A few weeks ago I did a post pointing out that pundits on both the left and the right have moved further to the extremes, and away from sensible policy views. I just noticed another example today, an article claiming that if you pay people not to work, it won’t significantly increase the number of people not working.

Extending benefits to unemployed workers beyond the 26 weeks provided by most states has little effect on the unemployment rate and essentially no impact on labor force participation, a recent working paper released by the Federal Reserve Board found.

I guess they didn’t notice that the natural rate of unemployment in Europe is at least 8%.

Question: When was the last time you saw a liberal pundit point out that extended unemployment benefits increased the unemployment rate? Maybe when Bush was implementing the policy? Here’s Brad DeLong in 2008:

The rule of thumb, IIRC, is that the average duration of an unemployment spell increases by 1/4 of the increase in the duration of unemployment benefits. Thus a 13-week increase in unemployment insurance duration should increase the average unemployment spell by 3 weeks. With current mean unemployment spell duration at 17 weeks, and with roughly 2/3 of the unemployed eligible for UI, this would produce a 3/17 * 2/3 * 5.5% = 0.6% increase in the measured unemployment rate.

It seems to me likely that–whatever happens to the economy–George W. Bush has just produced four bad unemployment-rate headlines on the Saturdays August 2, September 6, and October 4. This cannot be news that John McCain is happy to hear.

That was only a 13-week increase, not a 73-week increase, as Obama implemented. And BTW, DeLong’s prediction was precisely correct.

I suppose I should bash the other side as well, to be fair and balanced. Here’s what GOP politicians privately think about climate change:

In stark contrast to their party’s public stance on Capitol Hill, many Republicans privately acknowledge the scientific consensus that human activity is at least partially responsible for climate change and recognize the need to address the problem.

However, they see little political benefit to speaking out on the issue, since congressional action is probably years away, according to former congressmen, former congressional aides and other sources.

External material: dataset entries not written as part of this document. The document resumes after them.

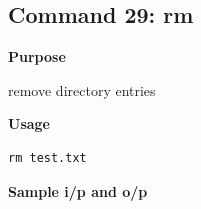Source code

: \subsection{Command 29: rm} 
\textbf{Purpose}
\begin{flushleft}
 remove directory entries
\end{flushleft}
\textbf{Usage}
\begin{verbatim}
rm test.txt
\end{verbatim}
\textbf{Sample i/p and o/p}
\begin{figure}[H] 
\end{figure}
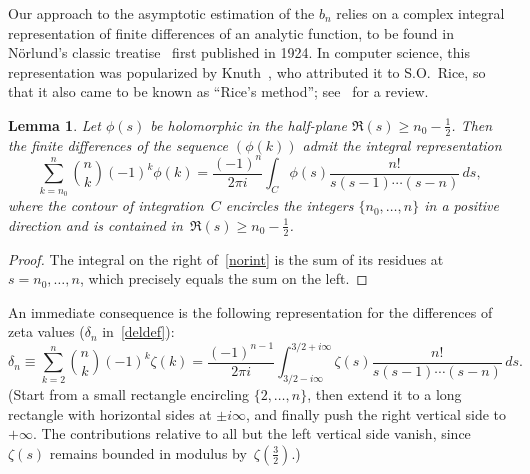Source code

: \documentclass{amsart}
\newtheorem{lemma}{Lemma}
\begin{document}
Our approach to the asymptotic estimation of the $b_n$ relies on
a complex integral representation of finite differences of an analytic function,
to be found in N\"orlund's classic treatise~\cite[\S VIII.5]{Norlund54} first published in 1924.
In computer science, this representation was popularized by Knuth~\cite{Knuth98a},
who attributed it to S.O.~Rice, so that
it also came to be known as ``Rice's method''; see~\cite{FlSe95}
for  a review. 

\begin{lemma} Let $\phi(s)$ be holomorphic in the half-plane 
$\Re(s)\ge n_0-\frac12$. Then the finite differences of the sequence
$(\phi(k))$ admit the integral representation
\begin{equation}\label{norint}
\sum_{k=n_0}^n \binom{n}{k}(-1)^k\phi(k)=\frac{(-1)^{n}}{2\pi i}\int_C 
\phi(s) \frac{n!}{s(s-1)\cdots(s-n)}\, ds,
\end{equation}
where the contour of integration~$C$ encircles the integers $\{n_0,\ldots,n\}$
in a positive direction and is contained in~$\Re(s)\ge n_0-\frac12$.
\end{lemma}
\begin{proof}
The integral on the right of~\eqref{norint} is the sum of its residues at~$s=n_0,\ldots,n$,
which precisely equals the sum on the left.
\end{proof}

An immediate consequence is the following representation for the 
differences of zeta values ($\delta_n$ in~\eqref{deldef}):
\begin{equation}\label{norbn}
\delta_n\equiv \sum_{k=2}^n \binom{n}{k}(-1)^k\zeta(k)
=\frac{(-1)^{n-1}}{2\pi i}\int_{3/2-i\infty}^{3/2+i\infty} 
\zeta(s) \frac{n!}{s(s-1)\cdots(s-n)}\, ds. 
\end{equation}
(Start from a small rectangle encircling $\{2,\ldots,n\}$, then 
extend it to a long rectangle with horizontal sides at $\pm i\infty$,
and finally push the right vertical side to $+\infty$.
The contributions relative to 
all but the left vertical side vanish,
since $\zeta(s)$ remains bounded in modulus by~$\zeta(\frac32)$.)
\end{document}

In Bloomberg BNA interviews with several dozen former senior congressional aides, nongovernmental organizations, lobbyists and others conducted over a period of several months, the sources cited fears of attracting an electoral primary challenger as one of the main reasons many Republicans choose not to speak out.

Most say the reluctance to publicly support efforts to address climate change has grown discernibly since the 2010 congressional elections, when Tea Party-backed candidates helped the Republican Party win control of the House, in part by targeting vulnerable Democrats for their support of legislation establishing a national emissions cap-and-trade system.

Here’s my suggestion for the GOP. Say you’ll support a carbon tax if it’s used to do an equal reduction in taxes on capital. Even if there were no global warming, a carbon tax would be ten times more efficient than taxing capital income. Of course the Dems would say no. And then the GOP could taunt the Dems as follows:

“So Al Gore has convinced you guys that climate change will produce a catastrophe, and yet you’d rather engage in class warfare than solving the problem, Thanks for clarifying your priorities.”

If the GOP weren’t so timid on climate change they’d split the Dems right down the middle—class warriors vs. eco-freaks.

PS. There was a time when even liberals supported lower taxes on capital.

PPS. I strongly agree with David Henderson’s post praising Summers on export deregulation–even if it undercuts my closing of the liberal mind argument.